Godly Richness
27 07 2007As I’ve been raising support for my internship with Campus Crusade for Christ, I’ve encountered lots of roadblocks along the way. My extended family has been a challenge. Some have said things like, “You need to seek some independant financing if you wish to meet your goals” and “I think this is great, if that’s what you want to do with your life” (this one twice from two different people). It’s hard to hear those things from people I love. I makes me think that they think I am wasting my life. They think, and I am purely drawing implications from what they’ve said, that I am taking a year off by working with college students, begging for money, or perhaps something worse, not listening to “God’s will” as I choose to do this instead of “work for a living.”
I am not wasting my life. My passion to see college students know Jesus Christ is so great. What greater passion can there be in the world but to share Christ with people? I want to talk to others about Jesus and let God work on their hearts. I don’t know what will happen this year. All I know is that I’ve been called to be a minister of the gospel on the UNL campus for one year and I’m going to give it all I’ve got. I’m reminded of what the Apostle Paul said in Romans 10:14-15.
But how are they to call on him in whom they have not believed? And how are they to believe in him of whom they have never heard? And how are they to hear without someone preaching? And how are they to preach unless they are sent.
I am being sent to preach the Word to the unsaved, spiritually-dead UNL students. That’s my call for this chapter of my life and I’m not going to ignore it.
The other part of this battle with family is, of course, the money issue. Some people feel like I’m just not working and asking for money because I’m too lazy to get a job. Now, most people are giving–and most of the Christians in my family are giving. But there are still Christians who are giving but say things that just make me shake my head and say, “Did they really just say that?” Some think I’m raising (and consequently making) too much money. They think I’m going about it the wrong way. They think I’m embarassing people when I ask for more support–or even a little at all.
One thing I’ve noticed through the whole process: The people who say those things love their money. They are the only ones making excuses because they feel guilty they aren’t giving or aren’t giving enough. If some family think I’m crazy for doing this, I can’t imagine what some random person I don’t know who’s not a Christian thinks.

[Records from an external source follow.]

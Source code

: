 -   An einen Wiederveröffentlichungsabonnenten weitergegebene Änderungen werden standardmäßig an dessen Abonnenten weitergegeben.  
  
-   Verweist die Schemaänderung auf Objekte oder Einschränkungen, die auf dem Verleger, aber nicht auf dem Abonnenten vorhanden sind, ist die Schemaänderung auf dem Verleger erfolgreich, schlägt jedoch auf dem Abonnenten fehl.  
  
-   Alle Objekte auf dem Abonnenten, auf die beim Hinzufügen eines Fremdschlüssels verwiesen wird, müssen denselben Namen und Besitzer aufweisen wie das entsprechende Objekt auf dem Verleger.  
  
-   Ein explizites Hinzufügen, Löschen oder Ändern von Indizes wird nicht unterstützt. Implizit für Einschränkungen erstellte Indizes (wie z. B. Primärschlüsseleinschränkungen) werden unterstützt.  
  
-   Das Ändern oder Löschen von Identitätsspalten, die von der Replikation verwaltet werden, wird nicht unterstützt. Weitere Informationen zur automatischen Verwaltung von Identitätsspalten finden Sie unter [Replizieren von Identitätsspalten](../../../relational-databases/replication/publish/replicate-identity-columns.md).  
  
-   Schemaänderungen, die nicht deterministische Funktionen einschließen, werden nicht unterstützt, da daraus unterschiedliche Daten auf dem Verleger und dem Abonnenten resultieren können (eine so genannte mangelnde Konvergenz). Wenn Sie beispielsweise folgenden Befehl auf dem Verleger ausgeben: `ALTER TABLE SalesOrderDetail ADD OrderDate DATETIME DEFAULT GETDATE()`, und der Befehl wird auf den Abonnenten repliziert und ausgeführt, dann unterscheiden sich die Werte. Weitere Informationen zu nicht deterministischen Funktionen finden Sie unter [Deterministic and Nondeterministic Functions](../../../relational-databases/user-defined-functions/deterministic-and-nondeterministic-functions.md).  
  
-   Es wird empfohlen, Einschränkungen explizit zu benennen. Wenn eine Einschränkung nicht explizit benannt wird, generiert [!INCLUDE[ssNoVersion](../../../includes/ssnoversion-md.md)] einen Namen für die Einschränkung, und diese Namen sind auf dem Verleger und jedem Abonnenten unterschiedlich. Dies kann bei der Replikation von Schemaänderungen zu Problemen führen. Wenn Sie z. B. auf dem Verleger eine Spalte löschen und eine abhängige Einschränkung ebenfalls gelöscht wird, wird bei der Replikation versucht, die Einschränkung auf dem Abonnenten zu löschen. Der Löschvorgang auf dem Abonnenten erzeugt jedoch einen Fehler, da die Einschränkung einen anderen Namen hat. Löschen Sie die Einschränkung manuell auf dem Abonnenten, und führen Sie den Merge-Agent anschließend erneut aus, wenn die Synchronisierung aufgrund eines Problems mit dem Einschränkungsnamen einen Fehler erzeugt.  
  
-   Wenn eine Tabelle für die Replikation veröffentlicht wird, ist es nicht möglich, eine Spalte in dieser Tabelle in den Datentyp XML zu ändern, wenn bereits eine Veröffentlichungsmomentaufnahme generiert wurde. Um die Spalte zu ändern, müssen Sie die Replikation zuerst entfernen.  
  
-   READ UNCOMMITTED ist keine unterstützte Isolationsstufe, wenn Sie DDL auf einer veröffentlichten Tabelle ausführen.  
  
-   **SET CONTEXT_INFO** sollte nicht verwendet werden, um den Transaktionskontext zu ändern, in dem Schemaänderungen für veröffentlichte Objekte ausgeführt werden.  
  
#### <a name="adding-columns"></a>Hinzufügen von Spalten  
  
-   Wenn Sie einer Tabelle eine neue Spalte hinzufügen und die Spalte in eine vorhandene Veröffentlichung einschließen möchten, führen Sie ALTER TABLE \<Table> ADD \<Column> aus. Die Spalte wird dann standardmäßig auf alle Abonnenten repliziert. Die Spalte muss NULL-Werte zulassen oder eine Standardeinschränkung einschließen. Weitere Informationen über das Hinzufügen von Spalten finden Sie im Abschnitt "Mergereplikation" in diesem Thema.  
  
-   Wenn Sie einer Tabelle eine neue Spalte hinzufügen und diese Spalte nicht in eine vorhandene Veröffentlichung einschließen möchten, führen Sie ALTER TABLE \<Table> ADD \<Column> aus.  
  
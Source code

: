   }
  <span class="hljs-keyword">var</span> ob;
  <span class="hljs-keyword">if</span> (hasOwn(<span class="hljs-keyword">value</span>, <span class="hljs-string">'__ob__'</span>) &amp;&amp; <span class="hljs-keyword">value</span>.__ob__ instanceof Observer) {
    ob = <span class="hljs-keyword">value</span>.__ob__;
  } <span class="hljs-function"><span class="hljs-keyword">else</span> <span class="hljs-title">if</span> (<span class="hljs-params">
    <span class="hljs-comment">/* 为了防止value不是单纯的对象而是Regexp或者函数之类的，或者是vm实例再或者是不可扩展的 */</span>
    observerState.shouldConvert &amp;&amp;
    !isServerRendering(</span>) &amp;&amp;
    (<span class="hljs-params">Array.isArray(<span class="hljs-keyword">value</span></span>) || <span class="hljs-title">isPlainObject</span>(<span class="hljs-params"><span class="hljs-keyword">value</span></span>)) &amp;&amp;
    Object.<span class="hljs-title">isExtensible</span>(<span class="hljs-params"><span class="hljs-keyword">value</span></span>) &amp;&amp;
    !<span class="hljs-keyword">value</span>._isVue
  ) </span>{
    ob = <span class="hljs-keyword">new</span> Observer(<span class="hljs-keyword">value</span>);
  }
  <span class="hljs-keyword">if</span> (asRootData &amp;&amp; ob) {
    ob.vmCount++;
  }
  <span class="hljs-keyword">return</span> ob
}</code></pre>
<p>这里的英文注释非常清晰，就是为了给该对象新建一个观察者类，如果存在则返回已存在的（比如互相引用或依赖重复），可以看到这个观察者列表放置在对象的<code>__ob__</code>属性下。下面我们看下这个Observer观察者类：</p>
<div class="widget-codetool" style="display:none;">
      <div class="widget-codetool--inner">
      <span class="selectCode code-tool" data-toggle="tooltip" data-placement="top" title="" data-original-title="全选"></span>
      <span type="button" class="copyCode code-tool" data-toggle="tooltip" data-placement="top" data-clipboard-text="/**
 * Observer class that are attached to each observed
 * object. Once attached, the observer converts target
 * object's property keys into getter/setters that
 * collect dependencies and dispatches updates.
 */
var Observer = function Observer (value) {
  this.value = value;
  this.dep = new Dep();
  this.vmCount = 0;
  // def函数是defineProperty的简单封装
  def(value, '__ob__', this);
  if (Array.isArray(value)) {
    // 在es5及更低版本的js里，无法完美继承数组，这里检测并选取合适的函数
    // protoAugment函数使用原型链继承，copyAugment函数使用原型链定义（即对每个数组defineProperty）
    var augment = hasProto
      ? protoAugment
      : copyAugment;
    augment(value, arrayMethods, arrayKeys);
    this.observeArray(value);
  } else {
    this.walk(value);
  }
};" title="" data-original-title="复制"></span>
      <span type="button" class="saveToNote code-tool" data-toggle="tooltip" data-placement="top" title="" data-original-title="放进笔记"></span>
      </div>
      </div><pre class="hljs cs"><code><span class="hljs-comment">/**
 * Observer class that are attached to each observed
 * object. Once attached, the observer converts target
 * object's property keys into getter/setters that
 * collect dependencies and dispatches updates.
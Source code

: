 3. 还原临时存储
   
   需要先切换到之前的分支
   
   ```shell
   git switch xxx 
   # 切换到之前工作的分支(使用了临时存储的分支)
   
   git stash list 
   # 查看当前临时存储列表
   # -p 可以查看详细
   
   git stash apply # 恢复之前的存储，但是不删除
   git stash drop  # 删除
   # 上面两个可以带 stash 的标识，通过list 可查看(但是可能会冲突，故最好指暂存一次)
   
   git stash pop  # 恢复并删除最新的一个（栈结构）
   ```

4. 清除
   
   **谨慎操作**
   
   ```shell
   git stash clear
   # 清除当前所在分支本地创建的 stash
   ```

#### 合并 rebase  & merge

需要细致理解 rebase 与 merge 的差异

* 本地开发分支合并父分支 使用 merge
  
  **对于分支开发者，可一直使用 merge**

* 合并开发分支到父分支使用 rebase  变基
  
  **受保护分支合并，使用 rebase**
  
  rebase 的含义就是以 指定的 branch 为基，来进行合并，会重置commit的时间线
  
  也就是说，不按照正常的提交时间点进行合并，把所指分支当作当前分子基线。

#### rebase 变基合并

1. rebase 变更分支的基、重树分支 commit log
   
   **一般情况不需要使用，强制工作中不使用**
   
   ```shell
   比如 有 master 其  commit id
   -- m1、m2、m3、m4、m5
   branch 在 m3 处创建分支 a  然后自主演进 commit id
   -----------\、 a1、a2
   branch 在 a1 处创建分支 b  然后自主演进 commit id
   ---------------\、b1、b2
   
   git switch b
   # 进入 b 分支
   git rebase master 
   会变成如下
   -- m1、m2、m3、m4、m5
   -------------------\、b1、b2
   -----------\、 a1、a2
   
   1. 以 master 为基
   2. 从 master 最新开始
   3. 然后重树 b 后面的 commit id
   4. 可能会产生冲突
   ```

In Luke 12:15, Jesus said: “Take care, and be on your guard against all covetousness, for one’s life does not consist in the abundance of his possessions.” As I reflect on this verse, I see that Jesus goes on to talk about making lots of money and hence, treasures on earth. Since I’ve begun this support-raising process, all that’s on my mind is how I don’t need much stuff and how I hate the stuff I have and how I can live with less and how I want to give what money I make away to other people and ministries. I would recommend reading Luke 12:13-21. In that passage, the man who stores up treasure on earth died and God said to him, “Fool! This night your soul is required of you, and the things you have prepared, whose will they be? So is the one who lays up treasure for himself and is not rich toward God.”
I tell you, I do not want to ever hear the word “fool” come out of God’s mouth directed at me. That is what God calls everyone who stores up their treasure on earth.
I’m making not that much money and I can say, to the glory of God, a lot of it is going to other people’s support and other ministries. That’s not pride to say that. That’s God’s glory coming out of my income.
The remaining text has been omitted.